RECORDS SUPPLIED »

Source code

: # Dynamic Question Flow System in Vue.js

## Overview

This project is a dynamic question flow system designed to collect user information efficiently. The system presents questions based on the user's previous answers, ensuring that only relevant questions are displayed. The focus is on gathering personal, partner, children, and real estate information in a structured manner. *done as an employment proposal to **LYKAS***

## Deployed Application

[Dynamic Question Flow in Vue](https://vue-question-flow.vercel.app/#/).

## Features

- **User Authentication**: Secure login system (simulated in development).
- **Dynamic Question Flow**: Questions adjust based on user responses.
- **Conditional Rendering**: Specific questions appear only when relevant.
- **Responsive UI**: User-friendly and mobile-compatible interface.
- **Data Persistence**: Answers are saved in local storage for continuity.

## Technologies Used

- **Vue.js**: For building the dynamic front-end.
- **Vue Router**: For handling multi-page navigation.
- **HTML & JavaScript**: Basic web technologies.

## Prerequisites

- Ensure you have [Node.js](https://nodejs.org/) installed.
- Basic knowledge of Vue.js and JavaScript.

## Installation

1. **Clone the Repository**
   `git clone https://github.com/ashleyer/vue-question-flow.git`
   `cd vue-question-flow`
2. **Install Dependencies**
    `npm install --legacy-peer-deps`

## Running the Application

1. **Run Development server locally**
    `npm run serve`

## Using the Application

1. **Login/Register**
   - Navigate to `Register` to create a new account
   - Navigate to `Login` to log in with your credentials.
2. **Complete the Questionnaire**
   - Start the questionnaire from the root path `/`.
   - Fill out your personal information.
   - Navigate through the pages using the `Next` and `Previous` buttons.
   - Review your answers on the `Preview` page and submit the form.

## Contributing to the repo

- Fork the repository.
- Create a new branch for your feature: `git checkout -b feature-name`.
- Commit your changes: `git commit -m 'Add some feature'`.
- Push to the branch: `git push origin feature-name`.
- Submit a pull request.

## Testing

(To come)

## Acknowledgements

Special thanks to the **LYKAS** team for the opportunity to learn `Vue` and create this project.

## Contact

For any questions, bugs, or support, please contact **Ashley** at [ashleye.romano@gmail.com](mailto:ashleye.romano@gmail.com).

WHAT THIS TASK INVOLVES » Begin with the first line of the data above and, please, print each line exactly until you have printed the line containing "- **Dynamic Question"; print nothing else.

EXERCISE ANSWER »
Source code

: # Dynamic Question Flow System in Vue.js

## Overview

This project is a dynamic question flow system designed to collect user information efficiently. The system presents questions based on the user's previous answers, ensuring that only relevant questions are displayed. The focus is on gathering personal, partner, children, and real estate information in a structured manner. *done as an employment proposal to **LYKAS***

## Deployed Application

[Dynamic Question Flow in Vue](https://vue-question-flow.vercel.app/#/).

## Features

- **User Authentication**: Secure login system (simulated in development).
- **Dynamic Question Flow**: Questions adjust based on user responses.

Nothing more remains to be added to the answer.